* _Task prompt_
Please look for the string "초기에는" below and report every line in which it occurs.

* _Stored data_
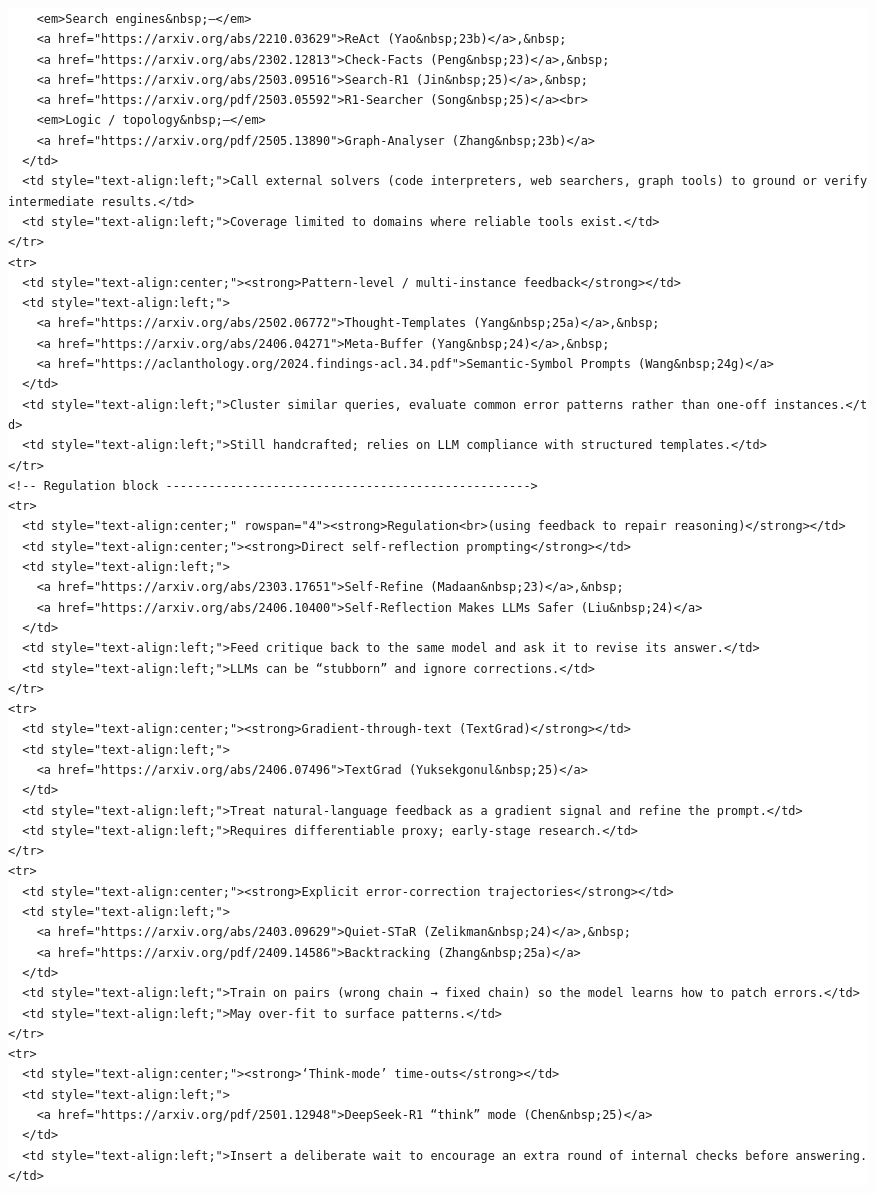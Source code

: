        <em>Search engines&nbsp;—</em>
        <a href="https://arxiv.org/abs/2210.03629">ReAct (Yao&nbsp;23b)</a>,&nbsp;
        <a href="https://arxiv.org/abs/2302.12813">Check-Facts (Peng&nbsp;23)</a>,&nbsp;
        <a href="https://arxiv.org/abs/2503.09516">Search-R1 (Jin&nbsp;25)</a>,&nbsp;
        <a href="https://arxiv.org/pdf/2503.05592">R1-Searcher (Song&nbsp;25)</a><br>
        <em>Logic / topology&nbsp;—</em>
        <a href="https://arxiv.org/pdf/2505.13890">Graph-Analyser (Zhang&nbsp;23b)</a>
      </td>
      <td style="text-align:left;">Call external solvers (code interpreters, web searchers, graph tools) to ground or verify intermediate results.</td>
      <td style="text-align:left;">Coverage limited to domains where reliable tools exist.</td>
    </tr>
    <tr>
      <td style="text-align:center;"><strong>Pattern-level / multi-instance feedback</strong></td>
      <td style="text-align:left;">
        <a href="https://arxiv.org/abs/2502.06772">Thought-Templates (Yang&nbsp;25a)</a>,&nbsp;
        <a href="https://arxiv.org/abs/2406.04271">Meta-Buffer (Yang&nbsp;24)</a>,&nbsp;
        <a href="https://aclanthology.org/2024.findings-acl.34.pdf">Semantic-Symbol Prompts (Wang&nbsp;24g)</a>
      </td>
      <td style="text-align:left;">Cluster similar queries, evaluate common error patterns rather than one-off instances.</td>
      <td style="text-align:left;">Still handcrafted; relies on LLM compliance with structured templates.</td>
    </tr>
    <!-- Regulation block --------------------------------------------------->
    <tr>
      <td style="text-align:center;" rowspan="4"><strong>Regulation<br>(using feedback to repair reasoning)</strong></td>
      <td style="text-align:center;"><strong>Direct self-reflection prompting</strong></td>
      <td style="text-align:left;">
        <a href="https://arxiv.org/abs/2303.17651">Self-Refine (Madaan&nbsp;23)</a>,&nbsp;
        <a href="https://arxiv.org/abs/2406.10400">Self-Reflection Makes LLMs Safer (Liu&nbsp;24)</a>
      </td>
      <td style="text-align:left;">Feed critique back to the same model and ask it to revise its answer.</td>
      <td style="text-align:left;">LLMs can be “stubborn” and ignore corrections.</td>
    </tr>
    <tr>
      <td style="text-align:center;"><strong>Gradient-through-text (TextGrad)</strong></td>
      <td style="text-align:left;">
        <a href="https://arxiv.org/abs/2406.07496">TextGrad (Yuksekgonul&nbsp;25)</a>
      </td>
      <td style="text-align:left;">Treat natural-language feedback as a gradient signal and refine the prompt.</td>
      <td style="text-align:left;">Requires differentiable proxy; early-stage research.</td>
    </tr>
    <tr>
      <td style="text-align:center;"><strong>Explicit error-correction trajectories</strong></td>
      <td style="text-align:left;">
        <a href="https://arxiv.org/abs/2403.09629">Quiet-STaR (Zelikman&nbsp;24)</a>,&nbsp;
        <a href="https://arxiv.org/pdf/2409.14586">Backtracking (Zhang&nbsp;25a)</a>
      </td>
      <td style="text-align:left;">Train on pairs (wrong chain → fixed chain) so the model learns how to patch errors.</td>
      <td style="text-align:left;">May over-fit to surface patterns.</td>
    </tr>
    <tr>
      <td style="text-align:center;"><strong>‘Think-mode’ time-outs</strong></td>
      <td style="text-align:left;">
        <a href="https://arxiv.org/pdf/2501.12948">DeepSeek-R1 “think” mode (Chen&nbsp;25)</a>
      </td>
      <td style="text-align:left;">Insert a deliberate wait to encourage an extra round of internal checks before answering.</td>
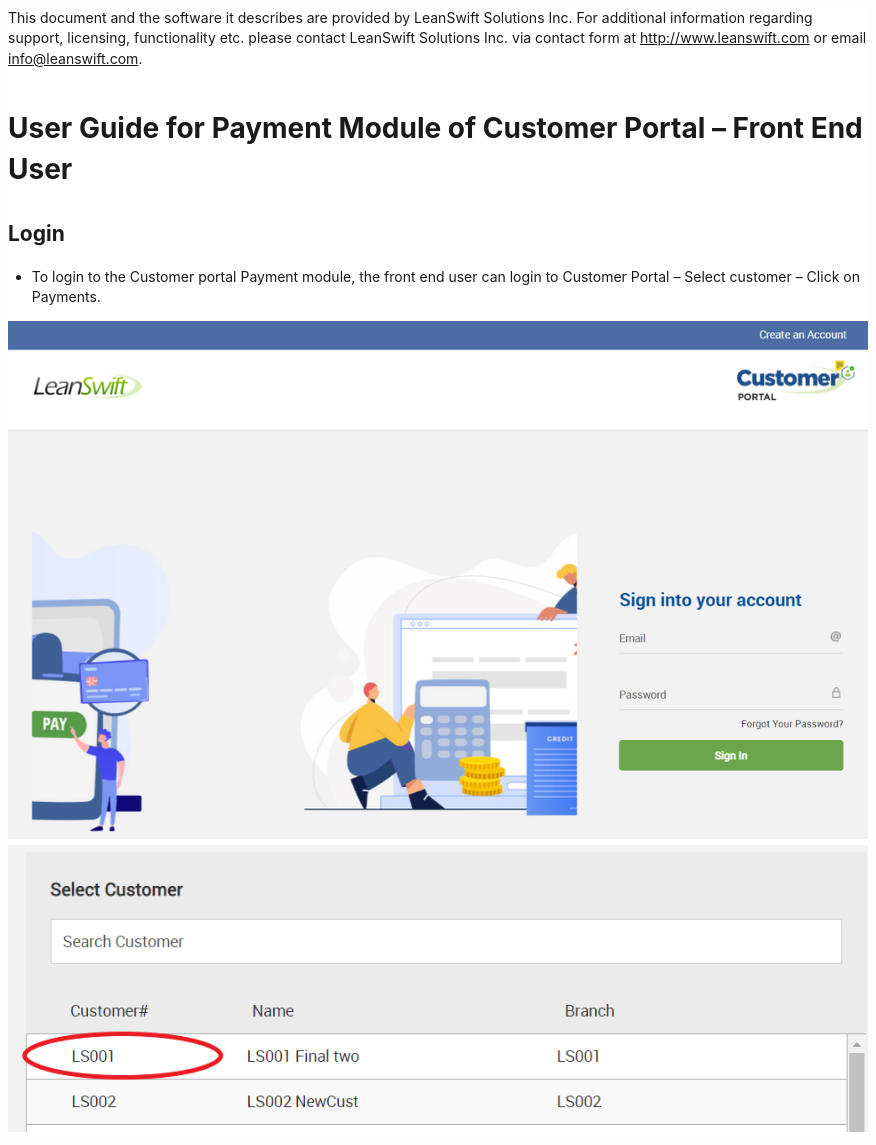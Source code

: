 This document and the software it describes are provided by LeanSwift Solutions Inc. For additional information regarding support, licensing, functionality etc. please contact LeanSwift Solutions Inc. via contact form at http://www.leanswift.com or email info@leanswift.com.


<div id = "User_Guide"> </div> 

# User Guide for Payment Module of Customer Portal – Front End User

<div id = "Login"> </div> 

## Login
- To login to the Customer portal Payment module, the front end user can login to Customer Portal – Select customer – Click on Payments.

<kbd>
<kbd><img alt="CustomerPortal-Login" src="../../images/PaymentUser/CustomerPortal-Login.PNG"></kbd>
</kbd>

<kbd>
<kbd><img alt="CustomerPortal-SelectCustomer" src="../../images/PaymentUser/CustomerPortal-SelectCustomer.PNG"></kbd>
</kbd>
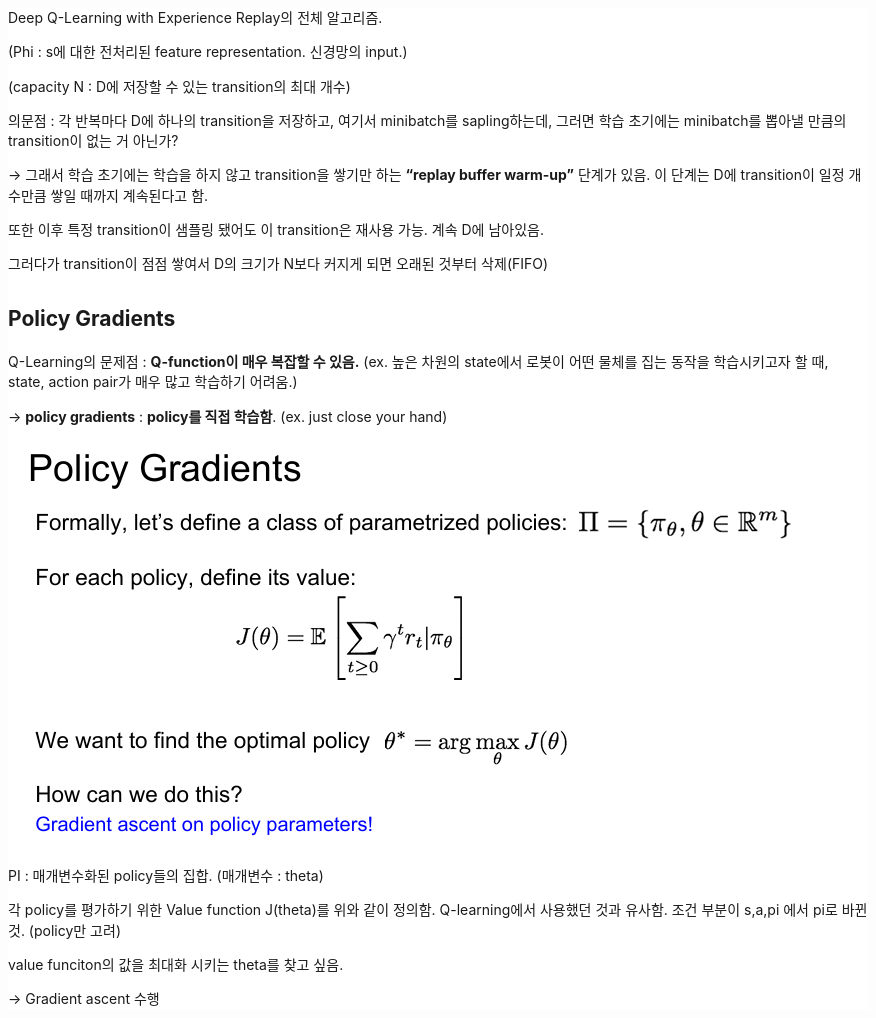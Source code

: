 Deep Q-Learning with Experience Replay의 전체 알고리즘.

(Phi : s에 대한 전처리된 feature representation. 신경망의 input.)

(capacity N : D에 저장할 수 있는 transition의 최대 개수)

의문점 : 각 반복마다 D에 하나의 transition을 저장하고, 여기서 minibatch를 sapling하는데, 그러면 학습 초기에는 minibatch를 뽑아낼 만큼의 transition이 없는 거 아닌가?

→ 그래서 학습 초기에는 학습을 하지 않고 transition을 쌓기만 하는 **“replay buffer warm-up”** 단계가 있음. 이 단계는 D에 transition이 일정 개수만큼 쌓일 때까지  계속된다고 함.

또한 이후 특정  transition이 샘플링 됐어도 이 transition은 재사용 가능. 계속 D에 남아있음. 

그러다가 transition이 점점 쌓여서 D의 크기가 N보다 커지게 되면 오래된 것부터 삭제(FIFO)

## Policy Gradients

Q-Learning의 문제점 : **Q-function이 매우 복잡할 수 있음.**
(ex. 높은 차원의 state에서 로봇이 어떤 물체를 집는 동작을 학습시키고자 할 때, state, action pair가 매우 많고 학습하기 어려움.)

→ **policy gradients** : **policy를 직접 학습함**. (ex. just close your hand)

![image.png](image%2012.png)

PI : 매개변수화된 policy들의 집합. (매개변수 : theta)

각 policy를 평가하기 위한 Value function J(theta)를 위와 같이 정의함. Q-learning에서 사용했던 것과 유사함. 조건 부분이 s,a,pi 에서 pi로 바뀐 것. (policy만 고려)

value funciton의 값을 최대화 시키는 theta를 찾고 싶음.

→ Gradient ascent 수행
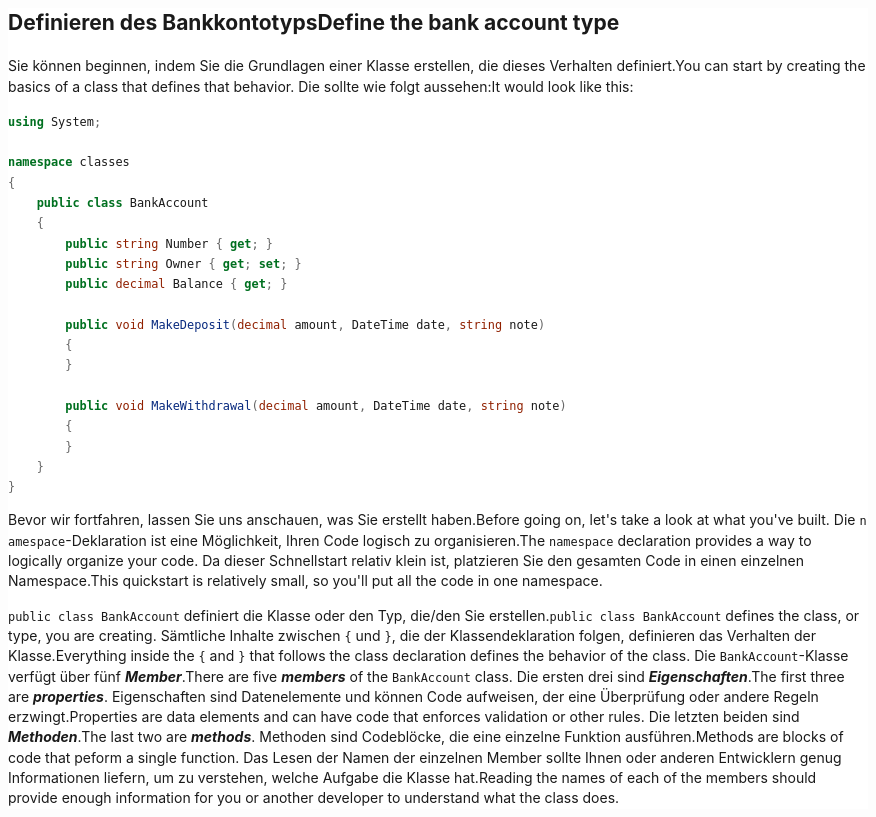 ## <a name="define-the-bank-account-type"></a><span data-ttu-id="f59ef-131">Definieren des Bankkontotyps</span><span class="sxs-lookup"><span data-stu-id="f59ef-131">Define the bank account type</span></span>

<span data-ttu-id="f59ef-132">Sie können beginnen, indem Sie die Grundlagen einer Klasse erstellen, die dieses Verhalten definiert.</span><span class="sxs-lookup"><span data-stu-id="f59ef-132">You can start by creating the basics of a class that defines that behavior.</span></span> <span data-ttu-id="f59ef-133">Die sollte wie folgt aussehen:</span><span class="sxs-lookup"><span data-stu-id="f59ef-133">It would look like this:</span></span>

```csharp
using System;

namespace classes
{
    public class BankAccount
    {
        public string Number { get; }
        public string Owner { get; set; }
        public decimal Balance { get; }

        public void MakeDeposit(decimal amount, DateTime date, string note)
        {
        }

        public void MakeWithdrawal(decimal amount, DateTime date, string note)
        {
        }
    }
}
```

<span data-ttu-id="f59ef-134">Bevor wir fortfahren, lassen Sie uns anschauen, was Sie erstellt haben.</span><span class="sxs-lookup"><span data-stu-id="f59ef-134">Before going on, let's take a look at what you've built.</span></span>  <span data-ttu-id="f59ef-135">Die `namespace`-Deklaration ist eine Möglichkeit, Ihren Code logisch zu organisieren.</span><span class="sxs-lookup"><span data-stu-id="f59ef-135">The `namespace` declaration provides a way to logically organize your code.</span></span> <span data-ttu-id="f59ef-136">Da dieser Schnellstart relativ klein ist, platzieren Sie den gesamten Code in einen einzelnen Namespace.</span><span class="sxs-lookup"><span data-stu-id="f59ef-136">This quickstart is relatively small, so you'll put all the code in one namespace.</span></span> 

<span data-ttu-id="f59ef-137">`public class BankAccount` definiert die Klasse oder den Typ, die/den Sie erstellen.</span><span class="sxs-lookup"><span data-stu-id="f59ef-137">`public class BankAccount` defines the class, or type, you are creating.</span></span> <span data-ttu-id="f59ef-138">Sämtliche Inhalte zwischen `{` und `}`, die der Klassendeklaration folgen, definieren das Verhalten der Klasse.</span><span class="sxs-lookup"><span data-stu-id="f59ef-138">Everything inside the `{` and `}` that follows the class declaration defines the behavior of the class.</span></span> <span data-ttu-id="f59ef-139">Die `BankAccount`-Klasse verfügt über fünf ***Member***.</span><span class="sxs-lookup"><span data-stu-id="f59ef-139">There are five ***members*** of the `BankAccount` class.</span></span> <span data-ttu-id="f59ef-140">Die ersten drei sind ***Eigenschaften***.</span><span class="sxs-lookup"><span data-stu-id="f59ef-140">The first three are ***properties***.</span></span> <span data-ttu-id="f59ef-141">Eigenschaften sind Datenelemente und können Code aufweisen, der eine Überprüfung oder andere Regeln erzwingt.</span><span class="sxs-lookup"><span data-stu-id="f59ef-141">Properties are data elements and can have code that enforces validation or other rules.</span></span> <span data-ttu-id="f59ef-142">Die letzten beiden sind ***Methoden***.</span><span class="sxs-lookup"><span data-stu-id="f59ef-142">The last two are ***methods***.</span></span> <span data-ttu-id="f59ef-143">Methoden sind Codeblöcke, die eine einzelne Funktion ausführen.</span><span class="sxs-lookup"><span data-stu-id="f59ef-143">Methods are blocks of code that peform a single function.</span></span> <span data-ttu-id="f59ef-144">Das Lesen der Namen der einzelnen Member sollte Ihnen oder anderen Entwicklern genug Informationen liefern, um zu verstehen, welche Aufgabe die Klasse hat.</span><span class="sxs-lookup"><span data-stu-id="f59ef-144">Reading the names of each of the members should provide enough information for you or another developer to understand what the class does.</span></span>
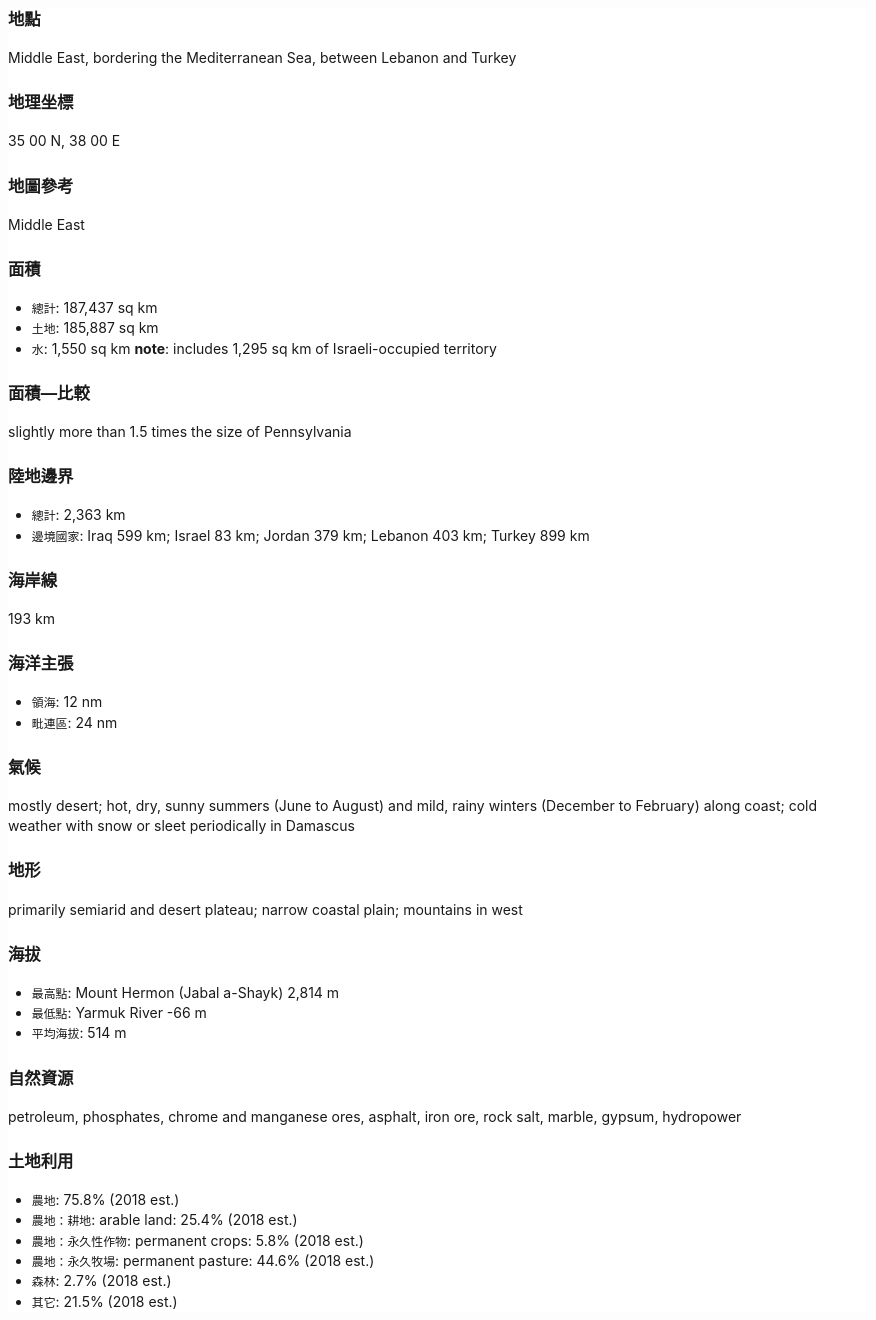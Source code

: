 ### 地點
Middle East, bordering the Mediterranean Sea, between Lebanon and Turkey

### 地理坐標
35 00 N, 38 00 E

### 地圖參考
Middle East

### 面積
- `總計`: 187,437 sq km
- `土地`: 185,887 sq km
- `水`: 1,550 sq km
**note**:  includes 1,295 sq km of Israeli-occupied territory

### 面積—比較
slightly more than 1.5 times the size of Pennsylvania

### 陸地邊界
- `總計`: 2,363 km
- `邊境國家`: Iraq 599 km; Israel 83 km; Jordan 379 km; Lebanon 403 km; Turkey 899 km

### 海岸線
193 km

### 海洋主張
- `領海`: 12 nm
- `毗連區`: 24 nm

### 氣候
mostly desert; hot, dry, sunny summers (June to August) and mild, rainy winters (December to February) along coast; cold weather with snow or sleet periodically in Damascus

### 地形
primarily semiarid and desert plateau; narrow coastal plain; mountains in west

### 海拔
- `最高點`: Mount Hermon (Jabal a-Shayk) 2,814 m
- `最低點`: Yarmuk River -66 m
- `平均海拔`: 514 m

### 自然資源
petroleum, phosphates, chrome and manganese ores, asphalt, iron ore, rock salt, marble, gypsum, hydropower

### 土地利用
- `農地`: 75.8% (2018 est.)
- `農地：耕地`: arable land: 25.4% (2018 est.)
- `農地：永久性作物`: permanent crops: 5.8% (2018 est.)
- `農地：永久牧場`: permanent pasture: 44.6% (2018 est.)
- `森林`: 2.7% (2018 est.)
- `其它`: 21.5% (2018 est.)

* _Answer below_
의문점 : 각 반복마다 D에 하나의 transition을 저장하고, 여기서 minibatch를 sapling하는데, 그러면 학습 초기에는 minibatch를 뽑아낼 만큼의 transition이 없는 거 아닌가?
→ 그래서 학습 초기에는 학습을 하지 않고 transition을 쌓기만 하는 **“replay buffer warm-up”** 단계가 있음. 이 단계는 D에 transition이 일정 개수만큼 쌓일 때까지  계속된다고 함.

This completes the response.